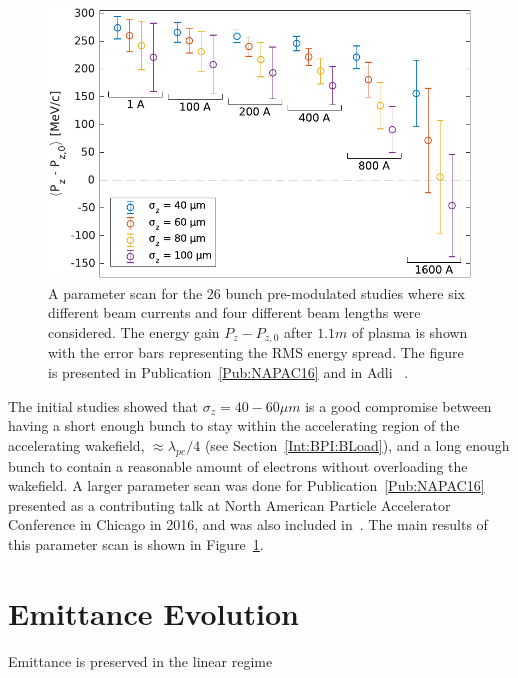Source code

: \begin{figure}[hbt]
    \centering
    \includegraphics[width=0.625\linewidth]{figures/NAPACEGainSpreadScan}
    \caption{\label{Fig:SimA:BLoadScan}
        A parameter scan for the 26 bunch pre-modulated studies where six different beam currents and four different beam lengths were considered.
        The energy gain $P_{z} - P_{z,0}$ after $1.1\unit{m}$ of plasma is shown with the error bars representing the RMS energy spread.
        The figure is presented in Publication~\ref{Pub:NAPAC16} and in Adli \etal~\cite{adli:2016a}.
    }
\end{figure}

The initial studies showed that $\sigma_{z} = 40-60\unit{\mu m}$ is a good compromise between having a short enough bunch to stay within the accelerating region of the accelerating wakefield, $\approx \lambda_{pe}/4$ (see Section~\ref{Int:BPI:BLoad}), and a long enough bunch to contain a reasonable amount of electrons without overloading the wakefield.
A larger parameter scan was done for Publication~\ref{Pub:NAPAC16} presented as a contributing talk at North American Particle Accelerator Conference in Chicago in 2016, and was also included in~\cite{adli:2016a}.
The main results of this parameter scan is shown in Figure~\ref{Fig:SimA:BLoadScan}.

\section{Emittance Evolution}
\label{SimA:Emitt}

Emittance is preserved in the linear regime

* _WORK TASK_
Everything in the material above must be repeated exactly, apart from its pictures.

* _WRITTEN ANSWER_
Source code

: \begin{figure}[hbt]
    \centering
    \includegraphics[width=0.625\linewidth]{figures/NAPACEGainSpreadScan}
    \caption{\label{Fig:SimA:BLoadScan}
        A parameter scan for the 26 bunch pre-modulated studies where six different beam currents and four different beam lengths were considered.
        The energy gain $P_{z} - P_{z,0}$ after $1.1\unit{m}$ of plasma is shown with the error bars representing the RMS energy spread.
        The figure is presented in Publication~\ref{Pub:NAPAC16} and in Adli \etal~\cite{adli:2016a}.
    }
\end{figure}

The initial studies showed that $\sigma_{z} = 40-60\unit{\mu m}$ is a good compromise between having a short enough bunch to stay within the accelerating region of the accelerating wakefield, $\approx \lambda_{pe}/4$ (see Section~\ref{Int:BPI:BLoad}), and a long enough bunch to contain a reasonable amount of electrons without overloading the wakefield.
A larger parameter scan was done for Publication~\ref{Pub:NAPAC16} presented as a contributing talk at North American Particle Accelerator Conference in Chicago in 2016, and was also included in~\cite{adli:2016a}.
The main results of this parameter scan is shown in Figure~\ref{Fig:SimA:BLoadScan}.

\section{Emittance Evolution}
\label{SimA:Emitt}

Emittance is preserved in the linear regime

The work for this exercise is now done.